Degenerative changes in the basal ganglia (BG) are thought to contribute to neurological symptoms in Wilson's disease (WD). However, very little is known about whether and how the BG have an influence on prospective memory (PM) by interacting with the cerebral cortex. Here, we employed structural magnetic resonance imaging to systematically examine the effect of volume atrophy of BG on cortical thickness and to evaluate the relationships between cortical thickness of regions associated with BG atrophy and PM performance in WD. Cortical thickness atrophy in the left temporal pole and medial frontal gyrus are not related to degenerative changes in BG. Cortical thickness in the left superior frontal gyrus and right orbitofrontal gyrus (ORB) have stronger correlations with volume atrophy of the left accumbens, pallidum, and putamen in WD when compared with healthy controls.
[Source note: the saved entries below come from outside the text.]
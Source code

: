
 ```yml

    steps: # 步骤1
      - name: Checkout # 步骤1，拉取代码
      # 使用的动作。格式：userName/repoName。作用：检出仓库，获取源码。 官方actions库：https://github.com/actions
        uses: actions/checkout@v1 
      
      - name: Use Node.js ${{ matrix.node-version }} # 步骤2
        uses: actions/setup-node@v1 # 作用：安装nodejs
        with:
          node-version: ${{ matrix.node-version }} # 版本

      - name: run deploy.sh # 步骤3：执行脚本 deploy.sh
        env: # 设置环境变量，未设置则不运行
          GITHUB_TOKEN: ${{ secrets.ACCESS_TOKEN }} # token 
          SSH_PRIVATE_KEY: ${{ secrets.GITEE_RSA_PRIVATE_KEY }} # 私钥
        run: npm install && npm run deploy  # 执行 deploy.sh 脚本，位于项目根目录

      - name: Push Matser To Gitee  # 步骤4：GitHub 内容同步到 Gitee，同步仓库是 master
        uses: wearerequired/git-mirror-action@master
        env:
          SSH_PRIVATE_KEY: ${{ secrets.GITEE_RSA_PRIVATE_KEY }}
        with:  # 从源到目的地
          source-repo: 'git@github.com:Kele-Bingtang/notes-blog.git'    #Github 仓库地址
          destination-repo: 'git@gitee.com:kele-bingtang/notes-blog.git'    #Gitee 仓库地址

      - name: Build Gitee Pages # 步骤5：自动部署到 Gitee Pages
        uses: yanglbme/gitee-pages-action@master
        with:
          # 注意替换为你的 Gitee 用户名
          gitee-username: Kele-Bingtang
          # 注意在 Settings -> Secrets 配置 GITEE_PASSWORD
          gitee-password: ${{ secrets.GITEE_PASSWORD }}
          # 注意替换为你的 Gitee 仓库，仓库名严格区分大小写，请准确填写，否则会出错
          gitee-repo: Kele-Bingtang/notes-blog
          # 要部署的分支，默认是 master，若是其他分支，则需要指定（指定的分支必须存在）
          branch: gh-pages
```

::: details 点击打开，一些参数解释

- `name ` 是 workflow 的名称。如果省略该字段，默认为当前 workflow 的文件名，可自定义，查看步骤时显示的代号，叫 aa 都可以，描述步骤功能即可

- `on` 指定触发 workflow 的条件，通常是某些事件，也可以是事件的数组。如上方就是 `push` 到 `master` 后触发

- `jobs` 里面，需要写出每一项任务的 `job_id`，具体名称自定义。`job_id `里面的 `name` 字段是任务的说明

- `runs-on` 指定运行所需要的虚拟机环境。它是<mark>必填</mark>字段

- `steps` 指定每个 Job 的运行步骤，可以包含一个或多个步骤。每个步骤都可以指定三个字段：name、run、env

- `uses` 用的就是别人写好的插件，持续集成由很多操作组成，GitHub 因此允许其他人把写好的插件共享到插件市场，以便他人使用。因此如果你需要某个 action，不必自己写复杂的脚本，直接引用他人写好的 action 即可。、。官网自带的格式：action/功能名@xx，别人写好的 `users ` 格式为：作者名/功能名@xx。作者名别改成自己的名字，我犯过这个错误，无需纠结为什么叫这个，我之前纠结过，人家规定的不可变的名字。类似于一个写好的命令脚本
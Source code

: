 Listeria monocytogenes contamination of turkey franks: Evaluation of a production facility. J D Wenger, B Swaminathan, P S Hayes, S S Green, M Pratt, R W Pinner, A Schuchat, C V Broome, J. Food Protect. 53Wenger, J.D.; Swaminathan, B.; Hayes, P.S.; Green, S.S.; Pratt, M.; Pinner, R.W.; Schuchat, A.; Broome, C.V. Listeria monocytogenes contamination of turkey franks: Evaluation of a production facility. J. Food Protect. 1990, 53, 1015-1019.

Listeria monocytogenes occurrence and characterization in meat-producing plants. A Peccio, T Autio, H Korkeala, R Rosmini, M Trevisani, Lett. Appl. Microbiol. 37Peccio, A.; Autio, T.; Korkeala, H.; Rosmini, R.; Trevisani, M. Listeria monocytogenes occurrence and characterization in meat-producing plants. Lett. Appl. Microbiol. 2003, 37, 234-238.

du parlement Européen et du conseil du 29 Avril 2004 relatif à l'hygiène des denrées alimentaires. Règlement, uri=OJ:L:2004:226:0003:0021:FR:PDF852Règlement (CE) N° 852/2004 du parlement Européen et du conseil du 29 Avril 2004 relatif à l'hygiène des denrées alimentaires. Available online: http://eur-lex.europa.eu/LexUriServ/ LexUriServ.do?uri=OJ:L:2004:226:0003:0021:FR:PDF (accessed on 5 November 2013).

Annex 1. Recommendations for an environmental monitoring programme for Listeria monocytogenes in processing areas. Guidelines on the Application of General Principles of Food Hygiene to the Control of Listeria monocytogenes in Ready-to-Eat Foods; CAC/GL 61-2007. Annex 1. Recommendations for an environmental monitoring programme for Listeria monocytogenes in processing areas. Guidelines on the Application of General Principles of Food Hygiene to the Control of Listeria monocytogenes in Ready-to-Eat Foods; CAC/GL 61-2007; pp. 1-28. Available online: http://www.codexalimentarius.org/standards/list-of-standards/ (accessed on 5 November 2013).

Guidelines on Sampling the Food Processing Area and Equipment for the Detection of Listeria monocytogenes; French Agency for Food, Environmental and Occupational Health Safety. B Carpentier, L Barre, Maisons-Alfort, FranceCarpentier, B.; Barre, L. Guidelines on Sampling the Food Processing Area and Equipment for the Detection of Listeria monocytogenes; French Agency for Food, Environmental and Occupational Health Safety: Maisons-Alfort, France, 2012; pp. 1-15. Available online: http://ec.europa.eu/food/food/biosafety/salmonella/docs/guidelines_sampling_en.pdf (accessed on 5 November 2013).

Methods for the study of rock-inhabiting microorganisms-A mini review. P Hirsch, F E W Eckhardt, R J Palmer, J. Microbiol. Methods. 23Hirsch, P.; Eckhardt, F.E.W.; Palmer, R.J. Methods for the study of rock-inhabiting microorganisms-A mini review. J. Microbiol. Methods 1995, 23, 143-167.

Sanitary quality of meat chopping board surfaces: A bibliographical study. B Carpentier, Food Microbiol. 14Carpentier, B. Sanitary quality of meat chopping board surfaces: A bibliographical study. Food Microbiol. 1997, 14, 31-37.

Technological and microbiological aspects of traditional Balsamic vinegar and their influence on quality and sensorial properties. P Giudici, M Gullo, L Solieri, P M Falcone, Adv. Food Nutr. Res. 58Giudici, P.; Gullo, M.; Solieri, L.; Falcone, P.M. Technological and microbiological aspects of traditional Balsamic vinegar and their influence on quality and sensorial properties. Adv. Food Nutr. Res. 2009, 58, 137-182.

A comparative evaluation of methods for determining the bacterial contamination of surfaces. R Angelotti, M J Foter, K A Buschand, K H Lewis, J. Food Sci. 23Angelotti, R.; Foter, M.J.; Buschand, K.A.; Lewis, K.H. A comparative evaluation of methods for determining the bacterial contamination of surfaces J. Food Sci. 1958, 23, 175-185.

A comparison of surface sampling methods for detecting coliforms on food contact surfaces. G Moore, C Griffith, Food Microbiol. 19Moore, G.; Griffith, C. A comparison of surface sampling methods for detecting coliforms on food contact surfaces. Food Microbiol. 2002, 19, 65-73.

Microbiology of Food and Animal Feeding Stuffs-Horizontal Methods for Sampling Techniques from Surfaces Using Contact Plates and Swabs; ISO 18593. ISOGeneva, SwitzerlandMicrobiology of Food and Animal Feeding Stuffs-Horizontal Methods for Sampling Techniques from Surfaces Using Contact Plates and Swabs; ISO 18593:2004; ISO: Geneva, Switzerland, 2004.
Furthermore, the cortical thickness of the right ORB is not only significantly correlated with PM performance but can also distinguish the severity of PM impairment in WD. Additionally, the middle cingulate cortex was related to volume atrophy of the accumbens, and its cortical thickness has a significant positive correlation with event-based PM. Together, these findings highlight that BG-orbitofrontal circuits may serve as neural biomarkers of PM and provide implications for the neural mechanisms underlying cognitive impairment in WD.